Aim of the exercise -> Could you filter the records below and return each line that holds "documentclass"?

┌──

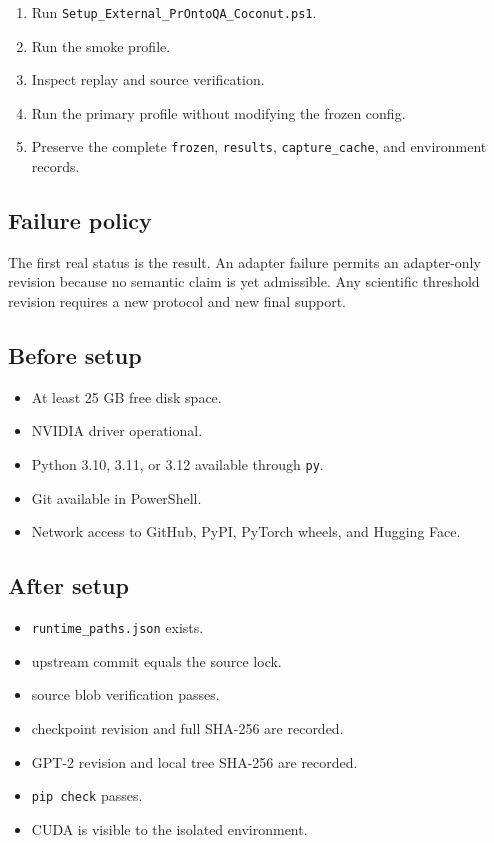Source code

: \documentclass[
  10pt,
]{article}
\providecommand{\tightlist}{%
  \setlength{\itemsep}{0pt}\setlength{\parskip}{0pt}}
\begin{document}
\begin{enumerate}
\def\labelenumi{\arabic{enumi}.}
\tightlist
\item
  Run \texttt{Setup\_External\_PrOntoQA\_Coconut.ps1}.
\item
  Run the smoke profile.
\item
  Inspect replay and source verification.
\item
  Run the primary profile without modifying the frozen config.
\item
  Preserve the complete \texttt{frozen}, \texttt{results},
  \texttt{capture\_cache}, and environment records.
\end{enumerate}

\subsection{Failure policy}\label{failure-policy}

The first real status is the result. An adapter failure permits an
adapter-only revision because no semantic claim is yet admissible. Any
scientific threshold revision requires a new protocol and new final
support.

\subsection{Before setup}\label{before-setup}

\begin{itemize}
\tightlist
\item[$\square$]
  At least 25 GB free disk space.
\item[$\square$]
  NVIDIA driver operational.
\item[$\square$]
  Python 3.10, 3.11, or 3.12 available through \texttt{py}.
\item[$\square$]
  Git available in PowerShell.
\item[$\square$]
  Network access to GitHub, PyPI, PyTorch wheels, and Hugging Face.
\end{itemize}

\subsection{After setup}\label{after-setup}

\begin{itemize}
\tightlist
\item[$\square$]
  \texttt{runtime\_paths.json} exists.
\item[$\square$]
  upstream commit equals the source lock.
\item[$\square$]
  source blob verification passes.
\item[$\square$]
  checkpoint revision and full SHA-256 are recorded.
\item[$\square$]
  GPT-2 revision and local tree SHA-256 are recorded.
\item[$\square$]
  \texttt{pip\ check} passes.
\item[$\square$]
  CUDA is visible to the isolated environment.
\end{itemize}
\end{document}
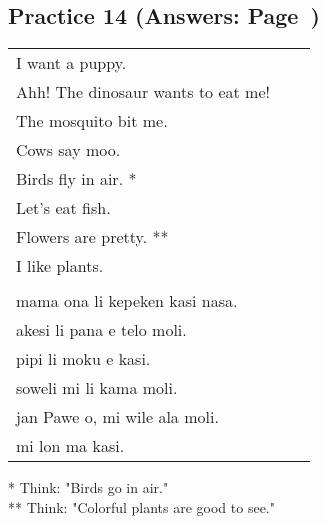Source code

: \subsection*{Practice 14 (Answers: Page~\pageref{'living_things'})}
%
\begin{supertabular}{p{5,5cm}|ll}
   I want a puppy. &&   \\ %
   Ahh! The dinosaur wants to eat me!  &&  \\ %
   The mosquito bit me.  &&  \\ %
   Cows say moo.  &&  \\ %
   Birds fly in air. * &&  \\ %
   Let's eat fish.  &&  \\ %
   Flowers are pretty. ** &&  \\ %
   I like plants. &&   \\ %
 && \\ %
   mama ona li kepeken kasi nasa.  &&  \\ %
   akesi li pana e telo moli. &&  \\  %
   pipi li moku e kasi.  &&  \\ %
   soweli mi li kama moli.  &&  \\ %
   jan Pawe o, mi wile ala moli. && \\   %
   mi lon ma kasi. &&   \\ %
\end{supertabular} 

* Think: "Birds go in air." \\
** Think: "Colorful plants are good to see." 
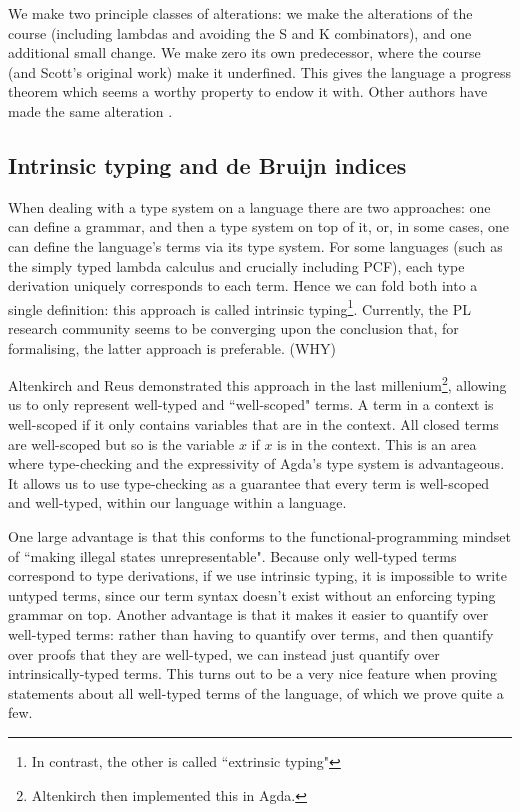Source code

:\documentclass[12pt,a4paper,twoside,openright]{report}
\begin{document}
We make two principle classes of alterations: we make the alterations of the course (including lambdas and avoiding the S and K combinators), and one additional small change. We make zero its own predecessor, where the course (and Scott's original work) make it underfined. This gives the language a progress theorem which seems a worthy property to endow it with. Other authors have made the same alteration \cite{De-Jong}.  
\subsection{Intrinsic typing and de Bruijn indices} 
When dealing with a type system on a language there are two approaches: one can define a grammar, and then a type system on top of it, or, in some cases, one can define the language's terms via its type system. For some languages (such as the simply typed lambda calculus and crucially including PCF), each type derivation uniquely corresponds to each term. Hence we can fold both into a single definition: this approach is called intrinsic typing\footnote{In contrast, the other is called ``extrinsic typing"}. Currently, the PL research community seems to be converging upon the conclusion that, for formalising, the latter approach is preferable. (WHY)

Altenkirch and Reus \cite{Alt} demonstrated this approach in the last millenium\footnote{Altenkirch then implemented this in Agda\cite{Alt2}.}, allowing us to only represent well-typed and ``well-scoped" terms. A term in a context is well-scoped if it only contains variables that are in the context. All closed terms are well-scoped but so is the variable $x$ if $x$ is in the context. This is an area where type-checking and the expressivity of Agda's type system is advantageous. It allows us to use type-checking as a guarantee that every term is well-scoped and well-typed, within our language within a language. 

One large advantage is that this conforms to the functional-programming mindset of ``making illegal states unrepresentable". Because only well-typed terms correspond to type derivations, if we use intrinsic typing, it is impossible to write untyped terms, since our term syntax doesn't exist without an enforcing typing grammar on top. Another advantage is that it makes it easier to quantify over well-typed terms: rather than having to quantify over terms, and then quantify over proofs that they are well-typed, we can instead just quantify over intrinsically-typed terms. This turns out to be a very nice feature when proving statements about all well-typed terms of the language, of which we prove quite a few.
\end{document}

└──

Finished exercise ->
: \documentclass[
:\documentclass[12pt,a4paper,twoside,openright]{report}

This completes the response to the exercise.